The S&P 500 and the NASDAQ joined the NASDAQ 100 in forging new all-time highs in an extremely busy week for Wall Street. A de-escalation of the Iran-Israel-US conflict happened on the twelfth day after Israel’s initial strikes. The US bombed three key nuclear facilities last Saturday, with mixed assessments on the damage to the facilities. Markets braced for increased tensions and the possibility of shipping interruptions at the Strait of Hormuz. A retaliatory strike by Iran on a US base in Qatar was telegraphed to the US to avoid casualties and set the footing for a ceasefire agreement. The market rallied after the ceasefire and turned its attention to a full economic calendar, Fed Chairman Powell’s semiannual testimony to Congress, Global trade, some residual Q1 earnings, and Senate negotiations on Trump’s “One Big Beautiful Bill”.

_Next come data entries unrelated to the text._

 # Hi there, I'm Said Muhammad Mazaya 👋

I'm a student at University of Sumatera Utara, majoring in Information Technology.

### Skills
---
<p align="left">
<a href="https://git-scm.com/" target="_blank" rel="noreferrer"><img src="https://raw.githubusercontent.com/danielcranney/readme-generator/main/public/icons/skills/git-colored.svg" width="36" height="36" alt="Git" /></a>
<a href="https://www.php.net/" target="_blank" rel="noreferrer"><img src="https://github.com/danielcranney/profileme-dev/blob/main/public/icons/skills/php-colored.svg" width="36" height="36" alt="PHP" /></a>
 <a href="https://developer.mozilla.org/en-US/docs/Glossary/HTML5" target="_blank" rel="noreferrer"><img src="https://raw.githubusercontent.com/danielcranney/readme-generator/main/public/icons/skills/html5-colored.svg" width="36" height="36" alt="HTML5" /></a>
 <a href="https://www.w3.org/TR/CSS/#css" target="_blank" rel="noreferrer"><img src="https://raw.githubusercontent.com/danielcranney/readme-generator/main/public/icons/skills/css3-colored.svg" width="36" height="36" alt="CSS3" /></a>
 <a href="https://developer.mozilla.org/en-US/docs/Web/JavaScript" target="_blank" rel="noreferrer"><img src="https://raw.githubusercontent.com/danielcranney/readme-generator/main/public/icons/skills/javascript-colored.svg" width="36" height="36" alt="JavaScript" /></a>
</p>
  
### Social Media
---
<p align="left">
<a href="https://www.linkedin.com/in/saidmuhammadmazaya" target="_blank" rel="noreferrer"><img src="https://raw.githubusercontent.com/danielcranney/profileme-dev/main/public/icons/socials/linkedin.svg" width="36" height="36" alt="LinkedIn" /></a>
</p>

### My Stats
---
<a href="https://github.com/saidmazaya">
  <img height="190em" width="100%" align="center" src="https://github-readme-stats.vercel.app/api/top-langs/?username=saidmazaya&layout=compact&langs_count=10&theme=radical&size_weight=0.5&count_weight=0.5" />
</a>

Dovish comments from Fed Governor Bowmen suggested that the Fed could cut its policy rate as soon as July, consistent with what we heard from Fed Governor Waller in the prior week. The likelihood of a July rate cut increased from 14% to nearly 25% after the comments. However, in testimony in front of Congress, Chairman Powell pushed back and suggested the Fed could continue to wait to cut its policy rate. That said, he did leave the door open for rate cuts dependent on a weakening of the labor market and continued progress on inflation. Not surprisingly, President Trump pushed back on the Fed Chair’s hawkish tone and suggested he may announce his next Fed Chairman’s nomination well before Powell’s term ends in May. The Federal Reserve also announced that it would reduce capital requirements at some banks and that most banks had passed their most recent stress tests.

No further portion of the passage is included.